*** Exercise materials ***

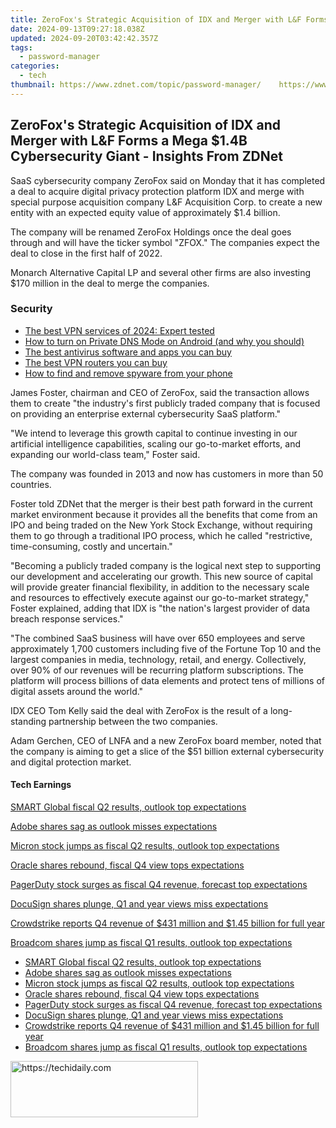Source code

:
 ```yaml
---
title: ZeroFox's Strategic Acquisition of IDX and Merger with L&F Forms a Mega $1.4B Cybersecurity Giant - Insights From ZDNet
date: 2024-09-13T09:27:18.038Z
updated: 2024-09-20T03:42:42.357Z
tags:
  - password-manager
categories:
  - tech
thumbnail: https://www.zdnet.com/topic/password-manager/    https://www.zdnet.com/a/img/resize/fa949a1ea1b28c106a8d8faa2ea7139f831bb71f/2021/09/14/501d34df-90d3-4830-a6e0-a9e590bd4370/cybersecurity-1.jpg?width=170&height=128&fit=crop&auto=webp
---
```


## ZeroFox's Strategic Acquisition of IDX and Merger with L&F Forms a Mega $1.4B Cybersecurity Giant - Insights From ZDNet

SaaS cybersecurity company ZeroFox said on Monday that it has completed a deal to acquire digital privacy protection platform IDX and merge with special purpose acquisition company L&F Acquisition Corp. to create a new entity with an expected equity value of approximately $1.4 billion.

The company will be renamed ZeroFox Holdings once the deal goes through and will have the ticker symbol "ZFOX." The companies expect the deal to close in the first half of 2022\. 

Monarch Alternative Capital LP and several other firms are also investing $170 million in the deal to merge the companies. 

### Security

* [The best VPN services of 2024: Expert tested](https://www.zdnet.com/article/best-vpn/)
* [How to turn on Private DNS Mode on Android (and why you should)](https://www.zdnet.com/article/how-to-turn-on-private-dns-mode-on-android-and-why-you-should/)
* [The best antivirus software and apps you can buy](https://www.zdnet.com/article/best-antivirus/)
* [The best VPN routers you can buy](https://www.zdnet.com/article/best-vpn-router/)
* [How to find and remove spyware from your phone](https://www.zdnet.com/article/how-to-find-and-remove-spyware-from-your-phone/)

James Foster, chairman and CEO of ZeroFox, said the transaction allows them to create "the industry's first publicly traded company that is focused on providing an enterprise external cybersecurity SaaS platform." 

"We intend to leverage this growth capital to continue investing in our artificial intelligence capabilities, scaling our go-to-market efforts, and expanding our world-class team," Foster said. 

The company was founded in 2013 and now has customers in more than 50 countries. 

Foster told ZDNet that the merger is their best path forward in the current market environment because it provides all the benefits that come from an IPO and being traded on the New York Stock Exchange, without requiring them to go through a traditional IPO process, which he called "restrictive, time-consuming, costly and uncertain."

"Becoming a publicly traded company is the logical next step to supporting our development and accelerating our growth. This new source of capital will provide greater financial flexibility, in addition to the necessary scale and resources to effectively execute against our go-to-market strategy," Foster explained, adding that IDX is "the nation's largest provider of data breach response services."

"The combined SaaS business will have over 650 employees and serve approximately 1,700 customers including five of the Fortune Top 10 and the largest companies in media, technology, retail, and energy. Collectively, over 90% of our revenues will be recurring platform subscriptions. The platform will process billions of data elements and protect tens of millions of digital assets around the world." 

IDX CEO Tom Kelly said the deal with ZeroFox is the result of a long-standing partnership between the two companies. 

Adam Gerchen, CEO of LNFA and a new ZeroFox board member, noted that the company is aiming to get a slice of the $51 billion external cybersecurity and digital protection market. 

#### Tech Earnings

[SMART Global fiscal Q2 results, outlook top expectations](https://www.zdnet.com/article/smart-global-fiscal-q2-results-outlook-top-expectations/ "SMART Global fiscal Q2 results, outlook top expectations")

[Adobe shares sag as outlook misses expectations](https://www.zdnet.com/article/adobe-shares-sag-as-outlook-misses-expectations-on-halt-of-sales-to-russia/ "Adobe shares sag as outlook misses expectations")

[Micron stock jumps as fiscal Q2 results, outlook top expectations](https://www.zdnet.com/article/micron-stock-jumps-as-fyq2-results-outlook-top-expectations/ "Micron stock jumps as fiscal Q2 results, outlook top expectations")

[Oracle shares rebound, fiscal Q4 view tops expectations](https://www.zdnet.com/article/oracle-shares-drop-as-fiscal-q3-revenue-beats-but-profit-misses-on-equity-investments/ "Oracle shares rebound, fiscal Q4 view tops expectations")

[PagerDuty stock surges as fiscal Q4 revenue, forecast top expectations](https://www.zdnet.com/article/pagerduty-stock-surges-as-fiscal-q4-revenue-forecast-top-expectations/ "PagerDuty stock surges as fiscal Q4 revenue, forecast top expectations")

[DocuSign shares plunge, Q1 and year views miss expectations](https://www.zdnet.com/article/docusign-shares-plunge-fiscal-q4-revenue-beats-q1-revenue-view-misses-expectations/ "DocuSign shares plunge, Q1 and year views miss expectations")

[Crowdstrike reports Q4 revenue of $431 million and $1.45 billion for full year](https://www.zdnet.com/article/crowdstrike-reports-q4-revenue-of-431-million-and-1-45-billion-for-full-year/ "Crowdstrike reports Q4 revenue of $431 million and $1.45 billion for full year")

[Broadcom shares jump as fiscal Q1 results, outlook top expectations](https://www.zdnet.com/article/broadcom-shares-rise-as-fiscal-q1-results-outlook-top-expectations/ "Broadcom shares jump as fiscal Q1 results, outlook top expectations")

* [SMART Global fiscal Q2 results, outlook top expectations](https://www.zdnet.com/article/smart-global-fiscal-q2-results-outlook-top-expectations/ "SMART Global fiscal Q2 results, outlook top expectations")
* [Adobe shares sag as outlook misses expectations](https://www.zdnet.com/article/adobe-shares-sag-as-outlook-misses-expectations-on-halt-of-sales-to-russia/ "Adobe shares sag as outlook misses expectations")
* [Micron stock jumps as fiscal Q2 results, outlook top expectations](https://www.zdnet.com/article/micron-stock-jumps-as-fyq2-results-outlook-top-expectations/ "Micron stock jumps as fiscal Q2 results, outlook top expectations")
* [Oracle shares rebound, fiscal Q4 view tops expectations](https://www.zdnet.com/article/oracle-shares-drop-as-fiscal-q3-revenue-beats-but-profit-misses-on-equity-investments/ "Oracle shares rebound, fiscal Q4 view tops expectations")
* [PagerDuty stock surges as fiscal Q4 revenue, forecast top expectations](https://www.zdnet.com/article/pagerduty-stock-surges-as-fiscal-q4-revenue-forecast-top-expectations/ "PagerDuty stock surges as fiscal Q4 revenue, forecast top expectations")
* [DocuSign shares plunge, Q1 and year views miss expectations](https://www.zdnet.com/article/docusign-shares-plunge-fiscal-q4-revenue-beats-q1-revenue-view-misses-expectations/ "DocuSign shares plunge, Q1 and year views miss expectations")
* [Crowdstrike reports Q4 revenue of $431 million and $1.45 billion for full year](https://www.zdnet.com/article/crowdstrike-reports-q4-revenue-of-431-million-and-1-45-billion-for-full-year/ "Crowdstrike reports Q4 revenue of $431 million and $1.45 billion for full year")
* [Broadcom shares jump as fiscal Q1 results, outlook top expectations](https://www.zdnet.com/article/broadcom-shares-rise-as-fiscal-q1-results-outlook-top-expectations/ "Broadcom shares jump as fiscal Q1 results, outlook top expectations")

<ins class="adsbygoogle"
     style="display:block"
     data-ad-format="autorelaxed"
     data-ad-client="ca-pub-7571918770474297"
     data-ad-slot="1223367746"></ins>

<ins class="adsbygoogle"
     style="display:block"
     data-ad-client="ca-pub-7571918770474297"
     data-ad-slot="8358498916"
     data-ad-format="auto"
     data-full-width-responsive="true"></ins>



<!-- affiliate ads begin -->
<a href="https://aligracehair.sjv.io/c/5597632/2027176/19272" target="_top" id="2027176">
  <img src="//a.impactradius-go.com/display-ad/19272-2027176" border="0" alt="https://techidaily.com" width="300" height="90"/>
</a>
<img height="0" width="0" src="https://aligracehair.sjv.io/i/5597632/2027176/19272" style="position:absolute;visibility:hidden;" border="0" />
<!-- affiliate ads end -->

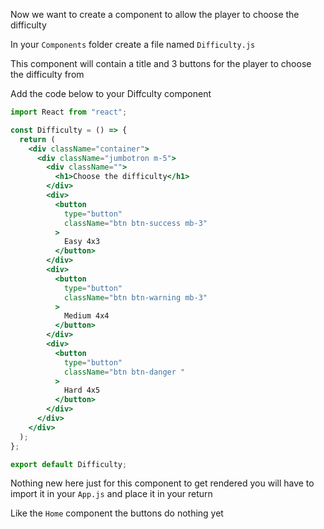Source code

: Now we want to create a component to allow the player to choose the difficulty

In your `Components` folder create a file named `Difficulty.js`

This component will contain a title and 3 buttons for the player to choose the difficulty from

Add the code below to your Diffculty component

```jsx
import React from "react";

const Difficulty = () => {
  return (
    <div className="container">
      <div className="jumbotron m-5">
        <div className="">
          <h1>Choose the difficulty</h1>
        </div>
        <div>
          <button
            type="button"
            className="btn btn-success mb-3"
          >
            Easy 4x3
          </button>
        </div>
        <div>
          <button
            type="button"
            className="btn btn-warning mb-3"
          >
            Medium 4x4
          </button>
        </div>
        <div>
          <button
            type="button"
            className="btn btn-danger "
          >
            Hard 4x5
          </button>
        </div>
      </div>
    </div>
  );
};

export default Difficulty;

```

Nothing new here just for this component to get rendered you will have to import it in your `App.js` and place it in your return 

Like the `Home` component the buttons do nothing yet
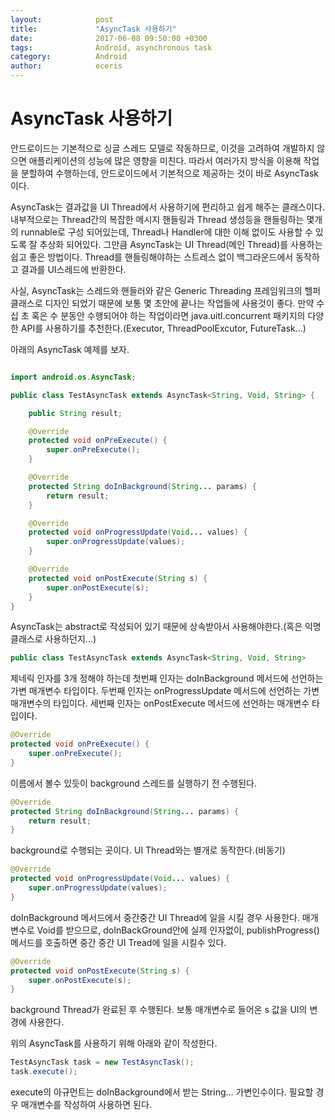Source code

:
 ```yaml
---
layout:            post
title:             "AsyncTask 사용하기"
date:              2017-06-08 09:50:00 +0300
tags:              Android, asynchronous task
category:          Android
author:            eceris
---
```


# AsyncTask 사용하기 #

안드로이드는 기본적으로 싱글 스레드 모델로 작동하므로, 이것을 고려하여 개발하지 않으면 애플리케이션의 성능에 많은 영향을 미친다. 따라서 여러가지 방식을 이용해 작업을 분할하여 수행하는데, 안드로이드에서 기본적으로 제공하는 것이 바로 AsyncTask이다.

AsyncTask는 결과값을 UI Thread에서 사용하기에 편리하고 쉽게 해주는 클래스이다. 내부적으로는 Thread간의 복잡한 메시지 핸들링과 Thread 생성등을 핸들링하는 몇개의 runnable로 구성 되어있는데, Thread나 Handler에 대한 이해 없이도 사용할 수 있도록 잘 추상화 되어있다. 그만큼 AsyncTask는 UI Thread(메인 Thread)를 사용하는 쉽고 좋은 방법이다. Thread를 핸들링해야하는 스트레스 없이 백그라운드에서 동작하고 결과를 UI스레드에 반환한다.

사실, AsyncTask는 스레드와 핸들러와 같은 Generic Threading 프레임워크의 헬퍼 클래스로 디자인 되었기 때문에 보통 몇 초안에 끝나는 작업들에 사용것이 좋다. 만약 수십 초 혹은 수 분동안 수행되어야 하는 작업이라면 java.uitl.concurrent 패키지의 다양한 API를 사용하기를 추천한다.(Executor, ThreadPoolExcutor, FutureTask...)

아래의 AsyncTask 예제를 보자.

```java

import android.os.AsyncTask;

public class TestAsyncTask extends AsyncTask<String, Void, String> {

    public String result;

    @Override
    protected void onPreExecute() {
        super.onPreExecute();
    }

    @Override
    protected String doInBackground(String... params) {
        return result;
    }

    @Override
    protected void onProgressUpdate(Void... values) {
        super.onProgressUpdate(values);
    }

    @Override
    protected void onPostExecute(String s) {
        super.onPostExecute(s);
    }
}

```

AsyncTask는 abstract로 작성되어 있기 때문에 상속받아서 사용해야한다.(혹은 익명클래스로 사용하던지...)

```java
public class TestAsyncTask extends AsyncTask<String, Void, String>
```
제네릭 인자를 3개 정해야 하는데 첫번째 인자는 doInBackground 메서드에 선언하는 가변 매개변수 타입이다. 두번째 인자는 onProgressUpdate 메서드에 선언하는 가변 매개변수의 타입이다. 세번째 인자는 onPostExecute 메서드에 선언하는 매개변수 타입이다.

```java
@Override
protected void onPreExecute() {
    super.onPreExecute();
}
```

이름에서 볼수 있듯이 background 스레드를 실행하기 전 수행된다.

```java
@Override
protected String doInBackground(String... params) {
    return result;
}
```

background로 수행되는 곳이다. UI Thread와는 별개로 동작한다.(비동기)

```java
@Override
protected void onProgressUpdate(Void... values) {
    super.onProgressUpdate(values);
}
```

doInBackground 메서드에서 중간중간 UI Thread에 일을 시킬 경우 사용한다. 매개변수로 Void를 받으므로, doInBackGround안에 실제 인자없이, publishProgress() 메서드를 호출하면 중간 중간 UI Tread에 일을 시킬수 있다.

```java
@Override
protected void onPostExecute(String s) {
    super.onPostExecute(s);
}
```

background Thread가 완료된 후 수행된다. 보통 매개변수로 들어온 s 값을 UI의 변경에 사용한다.

위의 AsyncTask를 사용하기 위해 아래와 같이 작성한다.

```java
TestAsyncTask task = new TestAsyncTask();
task.execute();
```
execute의 아규먼트는 doInBackground에서 받는 String... 가변인수이다. 필요할 경우 매개변수를 작성하여 사용하면 된다.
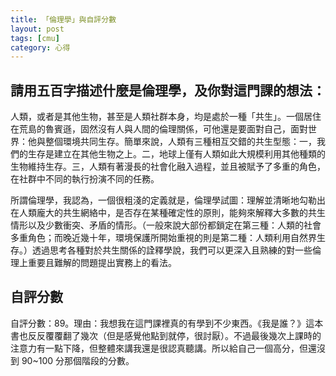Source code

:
 ```yaml
---
title: 「倫理學」與自評分數
layout: post
tags: [cmu]
category: 心得
---
```

## 請用五百字描述什麼是倫理學，及你對這門課的想法：
    
人類，或者是其他生物，甚至是人類社群本身，均是處於一種「共生」。一個居住在荒島的魯賓遜，固然沒有人與人間的倫理關係，可他還是要面對自己，面對世界：他與整個環境共同生存。簡單來說，人類有三種相互交錯的共生型態：一，我們的生存是建立在其他生物之上。二，地球上僅有人類如此大規模利用其他種類的生物維持生存。三，人類有著漫長的社會化融入過程，並且被賦予了多重的角色，在社群中不同的執行扮演不同的任務。

所謂倫理學，我認為，一個很粗淺的定義就是，倫理學試圖：理解並清晰地勾勒出在人類龐大的共生網絡中，是否存在某種確定性的原則，能夠來解釋大多數的共生情形以及少數衝突、矛盾的情形。（一般來說大部份都鎖定在第三種：人類的社會多重角色；而晚近幾十年，環境保護所開始重視的則是第二種：人類利用自然界生存。）透過思考各種對於共生關係的詮釋學說，我們可以更深入且熟練的對一些倫理上重要且難解的問題提出實務上的看法。

## 自評分數

自評分數：89。理由：我想我在這門課裡真的有學到不少東西。《我是誰？》這本書也反反覆覆翻了幾次（但是感覺他點到就停，很討厭）。不過最後幾次上課時的注意力有一點下降，但整體來講我還是很認真聽講。所以給自己一個高分，但還沒到 90~100 分那個階段的分數。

*** End of Exercise materials ***

▶ **What you should do**
Every line that contains "surges" should be copied out of the data.

▶ **Solution to this problem**
[PagerDuty stock surges as fiscal Q4 revenue, forecast top expectations](https://www.zdnet.com/article/pagerduty-stock-surges-as-fiscal-q4-revenue-forecast-top-expectations/ "PagerDuty stock surges as fiscal Q4 revenue, forecast top expectations")
* [PagerDuty stock surges as fiscal Q4 revenue, forecast top expectations](https://www.zdnet.com/article/pagerduty-stock-surges-as-fiscal-q4-revenue-forecast-top-expectations/ "PagerDuty stock surges as fiscal Q4 revenue, forecast top expectations")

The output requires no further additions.